:: PROMPT ::
Pictures are to be left out. Copy exactly, and only, the lines from the start of the entries below to the line with "automatic placement. Explicit", both included.

[DATASET]

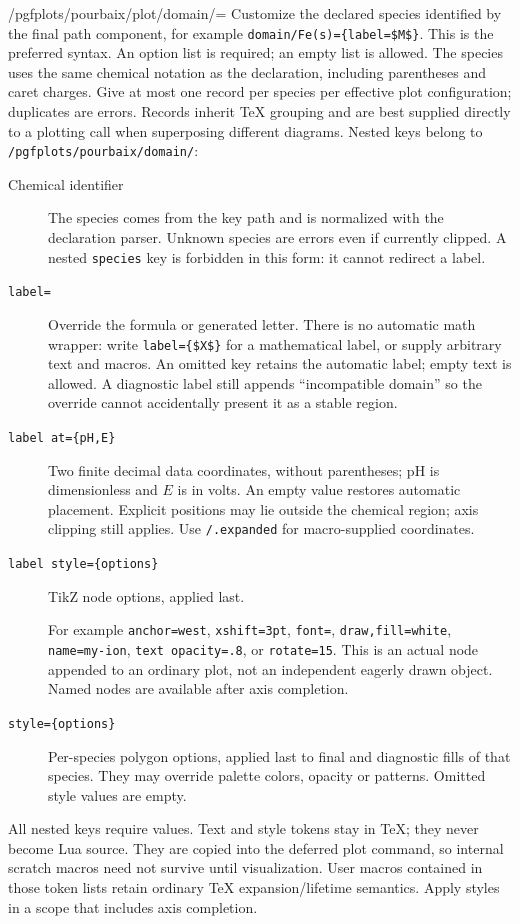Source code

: \documentclass[a4paper,11pt]{ltxdoc}
\begin{document}
\begin{key}{/pgfplots/pourbaix/plot/domain/=}
Customize the declared species identified by the final path component, for example
\texttt{domain/Fe(s)=\{label=\$M\$\}}. This is the preferred syntax.
An option list is required; an empty list is allowed. The species uses the same
chemical notation as the declaration, including parentheses and caret charges.
Give at most one record per species per effective
plot configuration; duplicates are errors. Records inherit TeX grouping and are
best supplied directly to a plotting call when superposing different diagrams.
Nested keys belong to \texttt{/pgfplots/pourbaix/domain/}:
\begin{description}
\item[Chemical identifier] The species comes from the key path and is normalized
with the declaration parser. Unknown species are errors even if currently clipped.
A nested \texttt{species} key is forbidden in this form: it cannot redirect a label.
\item[\texttt{label=}] Override the formula or generated letter.
There is no automatic math wrapper: write \texttt{label=\{\$X\$\}} for a mathematical
label, or supply arbitrary text and macros. An omitted key retains the automatic
label; empty text is allowed. A diagnostic label still appends ``incompatible
domain'' so the override cannot accidentally present it as a stable region.
\item[\texttt{label at=\{pH,E\}}] Two finite decimal data coordinates, without
parentheses; pH is dimensionless and $E$ is in volts. An empty value restores
automatic placement. Explicit positions may lie outside the chemical region;
axis clipping still applies. Use \texttt{/.expanded} for macro-supplied coordinates.
\item[\texttt{label style=\{options\}}] TikZ node options, applied last.\par
For example \texttt{anchor=west}, \texttt{xshift=3pt}, \texttt{font=\string\small},
\texttt{draw,fill=white}, \texttt{name=my-ion}, \texttt{text opacity=.8}, or
\texttt{rotate=15}. This is an actual node appended to an ordinary plot, not an
independent eagerly drawn object. Named nodes are available after axis completion.
\item[\texttt{style=\{options\}}] Per-species polygon options, applied last to
final and diagnostic fills of that species. They may override palette colors,
opacity or patterns. Omitted style values are empty.
\end{description}
All nested keys require values. Text and style tokens stay in TeX; they never
become Lua source. They are copied into the deferred plot command, so internal
scratch macros need not survive until visualization. User macros contained in
those token lists retain ordinary TeX expansion/lifetime semantics. Apply styles
in a scope that includes axis completion.
\end{key}
\end{document}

[/DATASET]

:: RESULT OF THIS EXERCISE ::
Source code

: \documentclass[a4paper,11pt]{ltxdoc}
\begin{document}
\begin{key}{/pgfplots/pourbaix/plot/domain/=}
Customize the declared species identified by the final path component, for example
\texttt{domain/Fe(s)=\{label=\$M\$\}}. This is the preferred syntax.
An option list is required; an empty list is allowed. The species uses the same
chemical notation as the declaration, including parentheses and caret charges.
Give at most one record per species per effective
plot configuration; duplicates are errors. Records inherit TeX grouping and are
best supplied directly to a plotting call when superposing different diagrams.
Nested keys belong to \texttt{/pgfplots/pourbaix/domain/}:
\begin{description}
\item[Chemical identifier] The species comes from the key path and is normalized
with the declaration parser. Unknown species are errors even if currently clipped.
A nested \texttt{species} key is forbidden in this form: it cannot redirect a label.
\item[\texttt{label=}] Override the formula or generated letter.
There is no automatic math wrapper: write \texttt{label=\{\$X\$\}} for a mathematical
label, or supply arbitrary text and macros. An omitted key retains the automatic
label; empty text is allowed. A diagnostic label still appends ``incompatible
domain'' so the override cannot accidentally present it as a stable region.
\item[\texttt{label at=\{pH,E\}}] Two finite decimal data coordinates, without
parentheses; pH is dimensionless and $E$ is in volts. An empty value restores
automatic placement. Explicit positions may lie outside the chemical region;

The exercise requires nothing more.